In Australia, they have the “Jimmy Possum” chair. Reader Bradley van Luyt sent me a link to this interesting television story on the chair, and so I started digging a little deeper.

Here’s the Cliff Notes version of the legend: Jimmy Possum was a bearded chairmaker, possibly aboriginal, who lived in a stump and made these chairs for sale in the late 19th century. Lots of people have debated whether Jimmy Possum was a real man or more of a Hoop Snake or Drop Bear from the Australian imagination.

If you want to read more about these investigations, check out these links:

To my eye, the chair looks a lot like an Irish stick chair with some interesting variations. The most unusual part is the role of the legs in the chair’s structure. Take a look at the legs. They pass through the seat to become the stumps for the armrests. The legs are tapered so that the seat simply wedges onto them.

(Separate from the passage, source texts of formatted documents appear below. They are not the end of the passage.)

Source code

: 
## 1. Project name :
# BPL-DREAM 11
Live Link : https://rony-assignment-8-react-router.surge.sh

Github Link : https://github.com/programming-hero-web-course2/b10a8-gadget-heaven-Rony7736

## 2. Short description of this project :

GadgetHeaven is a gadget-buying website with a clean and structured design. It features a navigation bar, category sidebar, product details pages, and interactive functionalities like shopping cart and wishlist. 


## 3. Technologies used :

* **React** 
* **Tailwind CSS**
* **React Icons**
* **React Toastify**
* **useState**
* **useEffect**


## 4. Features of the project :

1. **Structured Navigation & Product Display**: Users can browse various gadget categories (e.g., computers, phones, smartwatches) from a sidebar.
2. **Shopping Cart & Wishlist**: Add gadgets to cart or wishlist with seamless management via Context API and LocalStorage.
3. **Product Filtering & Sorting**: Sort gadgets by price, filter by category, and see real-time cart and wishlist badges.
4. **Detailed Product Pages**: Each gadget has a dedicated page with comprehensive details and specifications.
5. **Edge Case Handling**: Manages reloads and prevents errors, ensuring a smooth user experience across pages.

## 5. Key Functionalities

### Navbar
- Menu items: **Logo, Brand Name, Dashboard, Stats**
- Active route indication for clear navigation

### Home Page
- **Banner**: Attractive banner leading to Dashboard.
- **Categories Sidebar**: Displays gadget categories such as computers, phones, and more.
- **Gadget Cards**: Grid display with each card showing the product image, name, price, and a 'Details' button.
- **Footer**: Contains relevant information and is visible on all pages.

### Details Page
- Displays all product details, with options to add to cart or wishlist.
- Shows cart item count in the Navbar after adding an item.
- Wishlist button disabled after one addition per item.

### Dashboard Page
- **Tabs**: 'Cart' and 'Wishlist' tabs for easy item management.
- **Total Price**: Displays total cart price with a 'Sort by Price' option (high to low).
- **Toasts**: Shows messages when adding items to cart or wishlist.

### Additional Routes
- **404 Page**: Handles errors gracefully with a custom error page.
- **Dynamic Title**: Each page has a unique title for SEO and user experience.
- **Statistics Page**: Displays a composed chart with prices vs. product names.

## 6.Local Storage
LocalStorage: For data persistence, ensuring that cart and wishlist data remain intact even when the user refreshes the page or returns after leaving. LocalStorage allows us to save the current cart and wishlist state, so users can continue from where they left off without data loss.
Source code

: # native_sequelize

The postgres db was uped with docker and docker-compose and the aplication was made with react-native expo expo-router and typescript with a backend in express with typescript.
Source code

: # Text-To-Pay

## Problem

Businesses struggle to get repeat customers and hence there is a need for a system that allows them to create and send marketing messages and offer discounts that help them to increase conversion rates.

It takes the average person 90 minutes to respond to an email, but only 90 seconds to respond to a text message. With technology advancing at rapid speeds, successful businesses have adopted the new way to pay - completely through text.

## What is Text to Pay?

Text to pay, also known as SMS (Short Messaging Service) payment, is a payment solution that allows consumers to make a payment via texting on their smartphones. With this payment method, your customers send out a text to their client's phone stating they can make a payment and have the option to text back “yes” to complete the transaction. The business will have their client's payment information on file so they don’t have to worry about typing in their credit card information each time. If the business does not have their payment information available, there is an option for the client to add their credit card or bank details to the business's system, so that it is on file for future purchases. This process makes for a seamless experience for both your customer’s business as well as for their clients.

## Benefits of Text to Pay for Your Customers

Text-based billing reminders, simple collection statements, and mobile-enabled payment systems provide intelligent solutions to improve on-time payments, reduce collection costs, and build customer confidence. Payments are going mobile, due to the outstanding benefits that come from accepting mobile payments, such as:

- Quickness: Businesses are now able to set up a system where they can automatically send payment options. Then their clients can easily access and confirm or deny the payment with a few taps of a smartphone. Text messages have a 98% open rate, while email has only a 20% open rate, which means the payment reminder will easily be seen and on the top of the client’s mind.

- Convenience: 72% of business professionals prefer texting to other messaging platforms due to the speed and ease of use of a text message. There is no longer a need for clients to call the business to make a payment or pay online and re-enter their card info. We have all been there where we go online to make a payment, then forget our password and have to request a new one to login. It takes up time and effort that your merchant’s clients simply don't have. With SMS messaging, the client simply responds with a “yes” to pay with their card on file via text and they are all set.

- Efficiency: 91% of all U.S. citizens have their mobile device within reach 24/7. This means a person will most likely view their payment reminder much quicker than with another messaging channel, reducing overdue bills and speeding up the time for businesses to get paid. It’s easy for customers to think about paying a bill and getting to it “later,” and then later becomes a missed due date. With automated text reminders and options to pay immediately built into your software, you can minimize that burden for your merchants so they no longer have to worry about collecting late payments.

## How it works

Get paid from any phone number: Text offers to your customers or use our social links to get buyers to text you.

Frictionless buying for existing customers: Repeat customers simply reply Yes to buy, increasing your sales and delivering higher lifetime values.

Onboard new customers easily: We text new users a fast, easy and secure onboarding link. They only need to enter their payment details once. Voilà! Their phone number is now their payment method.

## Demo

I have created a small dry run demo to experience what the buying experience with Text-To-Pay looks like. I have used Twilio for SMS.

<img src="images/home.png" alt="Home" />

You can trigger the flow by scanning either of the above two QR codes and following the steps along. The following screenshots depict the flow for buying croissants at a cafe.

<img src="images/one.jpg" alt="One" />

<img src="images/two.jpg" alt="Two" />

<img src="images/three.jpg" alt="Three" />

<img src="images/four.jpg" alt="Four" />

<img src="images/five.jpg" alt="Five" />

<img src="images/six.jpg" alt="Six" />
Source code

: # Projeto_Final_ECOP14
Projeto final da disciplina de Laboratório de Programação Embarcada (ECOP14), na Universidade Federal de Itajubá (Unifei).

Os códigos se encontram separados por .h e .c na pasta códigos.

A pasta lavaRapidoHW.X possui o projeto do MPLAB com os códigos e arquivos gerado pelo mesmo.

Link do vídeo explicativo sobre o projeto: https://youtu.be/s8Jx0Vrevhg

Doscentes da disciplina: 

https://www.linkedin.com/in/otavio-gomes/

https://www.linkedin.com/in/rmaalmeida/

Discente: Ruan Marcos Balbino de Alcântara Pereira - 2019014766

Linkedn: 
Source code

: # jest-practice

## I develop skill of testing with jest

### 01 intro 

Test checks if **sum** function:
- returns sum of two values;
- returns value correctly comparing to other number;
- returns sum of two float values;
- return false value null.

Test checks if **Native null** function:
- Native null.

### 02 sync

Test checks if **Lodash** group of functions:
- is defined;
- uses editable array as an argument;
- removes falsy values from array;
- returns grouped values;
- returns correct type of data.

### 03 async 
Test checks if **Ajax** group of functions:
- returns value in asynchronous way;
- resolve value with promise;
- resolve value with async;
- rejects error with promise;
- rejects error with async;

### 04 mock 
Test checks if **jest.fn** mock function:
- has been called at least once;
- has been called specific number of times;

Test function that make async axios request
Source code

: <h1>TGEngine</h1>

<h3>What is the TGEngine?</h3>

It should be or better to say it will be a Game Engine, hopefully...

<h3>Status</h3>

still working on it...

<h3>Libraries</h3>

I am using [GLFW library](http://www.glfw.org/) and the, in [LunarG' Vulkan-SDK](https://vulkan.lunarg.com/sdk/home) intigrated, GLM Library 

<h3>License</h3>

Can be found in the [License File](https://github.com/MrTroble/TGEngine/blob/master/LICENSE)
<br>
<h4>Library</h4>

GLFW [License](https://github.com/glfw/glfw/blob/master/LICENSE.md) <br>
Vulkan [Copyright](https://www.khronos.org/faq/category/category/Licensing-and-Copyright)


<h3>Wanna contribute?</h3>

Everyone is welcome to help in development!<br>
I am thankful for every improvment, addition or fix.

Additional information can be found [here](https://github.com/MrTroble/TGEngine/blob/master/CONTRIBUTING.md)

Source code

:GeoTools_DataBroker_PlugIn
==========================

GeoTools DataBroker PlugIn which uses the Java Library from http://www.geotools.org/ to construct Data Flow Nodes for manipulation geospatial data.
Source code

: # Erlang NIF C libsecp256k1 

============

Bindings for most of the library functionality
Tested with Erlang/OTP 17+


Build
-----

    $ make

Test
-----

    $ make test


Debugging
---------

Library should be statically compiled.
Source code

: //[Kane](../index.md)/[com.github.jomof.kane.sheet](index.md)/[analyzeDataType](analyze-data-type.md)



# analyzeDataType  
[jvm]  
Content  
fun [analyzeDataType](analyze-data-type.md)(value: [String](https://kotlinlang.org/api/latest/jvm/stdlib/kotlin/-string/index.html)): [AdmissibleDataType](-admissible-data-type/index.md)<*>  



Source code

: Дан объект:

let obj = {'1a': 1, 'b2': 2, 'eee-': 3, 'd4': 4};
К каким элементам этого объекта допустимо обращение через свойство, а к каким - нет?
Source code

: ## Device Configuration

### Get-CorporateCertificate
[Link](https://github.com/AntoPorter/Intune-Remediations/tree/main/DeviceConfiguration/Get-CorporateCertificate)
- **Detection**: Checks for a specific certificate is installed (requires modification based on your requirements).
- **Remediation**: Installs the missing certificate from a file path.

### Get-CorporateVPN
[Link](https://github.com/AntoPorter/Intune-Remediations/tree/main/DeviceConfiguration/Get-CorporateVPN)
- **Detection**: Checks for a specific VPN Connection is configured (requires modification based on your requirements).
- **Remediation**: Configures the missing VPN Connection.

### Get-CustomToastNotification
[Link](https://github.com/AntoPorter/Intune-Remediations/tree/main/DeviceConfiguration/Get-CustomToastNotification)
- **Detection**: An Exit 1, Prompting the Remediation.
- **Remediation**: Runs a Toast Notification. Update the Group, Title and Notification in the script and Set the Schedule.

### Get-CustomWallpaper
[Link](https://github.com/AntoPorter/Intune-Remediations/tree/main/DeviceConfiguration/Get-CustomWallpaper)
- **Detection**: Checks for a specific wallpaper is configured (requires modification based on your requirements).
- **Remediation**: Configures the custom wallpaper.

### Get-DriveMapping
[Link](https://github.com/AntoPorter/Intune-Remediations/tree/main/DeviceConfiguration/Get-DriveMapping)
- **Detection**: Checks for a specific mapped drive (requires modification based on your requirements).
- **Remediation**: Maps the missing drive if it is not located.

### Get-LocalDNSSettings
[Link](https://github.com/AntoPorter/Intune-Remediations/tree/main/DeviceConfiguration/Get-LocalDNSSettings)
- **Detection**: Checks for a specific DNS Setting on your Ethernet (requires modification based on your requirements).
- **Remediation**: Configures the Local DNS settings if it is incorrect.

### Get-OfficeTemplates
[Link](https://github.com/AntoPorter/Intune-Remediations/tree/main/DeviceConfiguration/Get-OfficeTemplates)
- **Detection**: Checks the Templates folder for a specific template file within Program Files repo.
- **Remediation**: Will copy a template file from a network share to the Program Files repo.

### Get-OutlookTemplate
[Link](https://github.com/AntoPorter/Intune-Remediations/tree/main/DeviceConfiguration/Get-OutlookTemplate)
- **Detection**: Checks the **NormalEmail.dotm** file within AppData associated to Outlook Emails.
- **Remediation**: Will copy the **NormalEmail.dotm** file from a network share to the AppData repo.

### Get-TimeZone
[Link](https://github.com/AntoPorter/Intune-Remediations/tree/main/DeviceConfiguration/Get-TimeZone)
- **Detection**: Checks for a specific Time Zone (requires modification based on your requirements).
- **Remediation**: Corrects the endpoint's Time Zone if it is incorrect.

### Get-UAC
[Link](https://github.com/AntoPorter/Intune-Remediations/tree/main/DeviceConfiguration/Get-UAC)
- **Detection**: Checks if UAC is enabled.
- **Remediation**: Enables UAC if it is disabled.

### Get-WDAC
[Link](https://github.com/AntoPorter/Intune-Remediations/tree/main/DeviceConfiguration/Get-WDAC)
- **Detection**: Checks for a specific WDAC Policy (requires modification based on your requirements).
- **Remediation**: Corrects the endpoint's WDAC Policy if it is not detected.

And, like a Windsor or Welsh chair, the more you sit on the chair the tighter the joints become.

Many of the accounts I’ve read indicate these chairs are shaved and not turned on a lathe. So the legs were likely roughed out with a drawknife and finished with a shave or knife. Some of these chairs suggest the holes in the seat were burned out instead of bored. Two of the back spindles also intersect the armrests, adding to the structure without adding components.

Whether Jimmy Possum is real or not, this style of chair is compelling and is a fascinating footnote in the history of vernacular chairs.

And, of course, now I want to build one.